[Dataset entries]

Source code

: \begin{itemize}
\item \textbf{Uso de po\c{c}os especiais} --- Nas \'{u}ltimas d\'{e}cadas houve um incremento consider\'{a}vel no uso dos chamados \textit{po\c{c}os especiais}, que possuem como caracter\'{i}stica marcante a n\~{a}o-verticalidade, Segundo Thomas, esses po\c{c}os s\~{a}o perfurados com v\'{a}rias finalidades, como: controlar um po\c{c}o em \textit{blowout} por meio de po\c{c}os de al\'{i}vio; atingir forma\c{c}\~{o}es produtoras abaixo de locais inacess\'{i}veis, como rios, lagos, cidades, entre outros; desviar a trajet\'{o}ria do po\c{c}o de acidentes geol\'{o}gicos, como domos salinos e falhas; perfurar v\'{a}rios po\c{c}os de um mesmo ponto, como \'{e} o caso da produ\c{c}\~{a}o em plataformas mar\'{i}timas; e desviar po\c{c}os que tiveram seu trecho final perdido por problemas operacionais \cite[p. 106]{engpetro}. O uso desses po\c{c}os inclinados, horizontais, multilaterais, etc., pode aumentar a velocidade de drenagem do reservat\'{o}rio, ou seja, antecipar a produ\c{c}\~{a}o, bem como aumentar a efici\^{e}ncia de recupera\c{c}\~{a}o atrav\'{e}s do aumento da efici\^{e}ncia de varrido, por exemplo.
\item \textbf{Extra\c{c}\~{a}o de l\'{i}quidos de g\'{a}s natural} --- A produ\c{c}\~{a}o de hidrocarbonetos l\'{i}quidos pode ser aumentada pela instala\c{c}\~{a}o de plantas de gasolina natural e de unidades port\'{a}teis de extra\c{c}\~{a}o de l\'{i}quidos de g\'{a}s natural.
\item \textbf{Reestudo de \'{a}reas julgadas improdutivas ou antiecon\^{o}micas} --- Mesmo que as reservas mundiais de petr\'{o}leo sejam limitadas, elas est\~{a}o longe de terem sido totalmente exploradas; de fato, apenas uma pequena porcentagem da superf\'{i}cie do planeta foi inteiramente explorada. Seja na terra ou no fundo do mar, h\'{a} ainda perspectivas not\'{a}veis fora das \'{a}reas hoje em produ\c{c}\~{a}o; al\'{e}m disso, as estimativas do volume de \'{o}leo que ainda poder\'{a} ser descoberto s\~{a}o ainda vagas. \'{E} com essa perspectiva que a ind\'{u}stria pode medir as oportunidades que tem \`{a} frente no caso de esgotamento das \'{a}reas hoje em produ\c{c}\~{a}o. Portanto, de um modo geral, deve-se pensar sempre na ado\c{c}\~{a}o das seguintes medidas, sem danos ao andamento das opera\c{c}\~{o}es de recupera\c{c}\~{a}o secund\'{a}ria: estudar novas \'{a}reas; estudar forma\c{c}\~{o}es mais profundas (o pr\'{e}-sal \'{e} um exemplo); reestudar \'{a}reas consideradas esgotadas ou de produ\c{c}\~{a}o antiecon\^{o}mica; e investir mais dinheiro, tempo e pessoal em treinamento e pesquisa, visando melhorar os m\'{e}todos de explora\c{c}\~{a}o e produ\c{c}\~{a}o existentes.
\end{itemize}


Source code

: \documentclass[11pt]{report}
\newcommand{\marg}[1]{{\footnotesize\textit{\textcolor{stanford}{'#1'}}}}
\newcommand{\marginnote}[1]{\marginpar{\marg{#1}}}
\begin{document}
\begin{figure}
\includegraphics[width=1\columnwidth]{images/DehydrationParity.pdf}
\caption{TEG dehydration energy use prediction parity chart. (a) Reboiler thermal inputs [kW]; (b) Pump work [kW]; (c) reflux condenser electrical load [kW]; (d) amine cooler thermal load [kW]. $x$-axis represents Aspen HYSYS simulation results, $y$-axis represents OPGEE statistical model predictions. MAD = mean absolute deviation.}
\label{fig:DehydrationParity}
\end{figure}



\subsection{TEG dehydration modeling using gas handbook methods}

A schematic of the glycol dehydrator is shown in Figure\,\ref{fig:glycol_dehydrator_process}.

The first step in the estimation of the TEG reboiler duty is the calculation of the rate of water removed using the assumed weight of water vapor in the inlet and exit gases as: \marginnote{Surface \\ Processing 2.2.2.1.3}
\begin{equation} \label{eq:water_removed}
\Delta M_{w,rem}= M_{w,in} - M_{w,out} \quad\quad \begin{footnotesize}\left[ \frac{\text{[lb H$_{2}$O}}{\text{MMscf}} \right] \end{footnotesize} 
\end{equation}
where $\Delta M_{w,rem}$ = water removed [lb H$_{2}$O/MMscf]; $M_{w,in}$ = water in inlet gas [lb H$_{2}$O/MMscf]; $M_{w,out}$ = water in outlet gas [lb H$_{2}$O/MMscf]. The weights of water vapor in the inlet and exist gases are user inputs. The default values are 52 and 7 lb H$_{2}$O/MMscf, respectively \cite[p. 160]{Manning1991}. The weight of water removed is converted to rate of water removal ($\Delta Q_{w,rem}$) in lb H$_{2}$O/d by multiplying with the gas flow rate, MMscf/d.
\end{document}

▶ **Brief**
Above are the records. Copy every line in them holding "using".

▶ **Your response**
\subsection{TEG dehydration modeling using gas handbook methods}
The first step in the estimation of the TEG reboiler duty is the calculation of the rate of water removed using the assumed weight of water vapor in the inlet and exit gases as: \marginnote{Surface \\ Processing 2.2.2.1.3}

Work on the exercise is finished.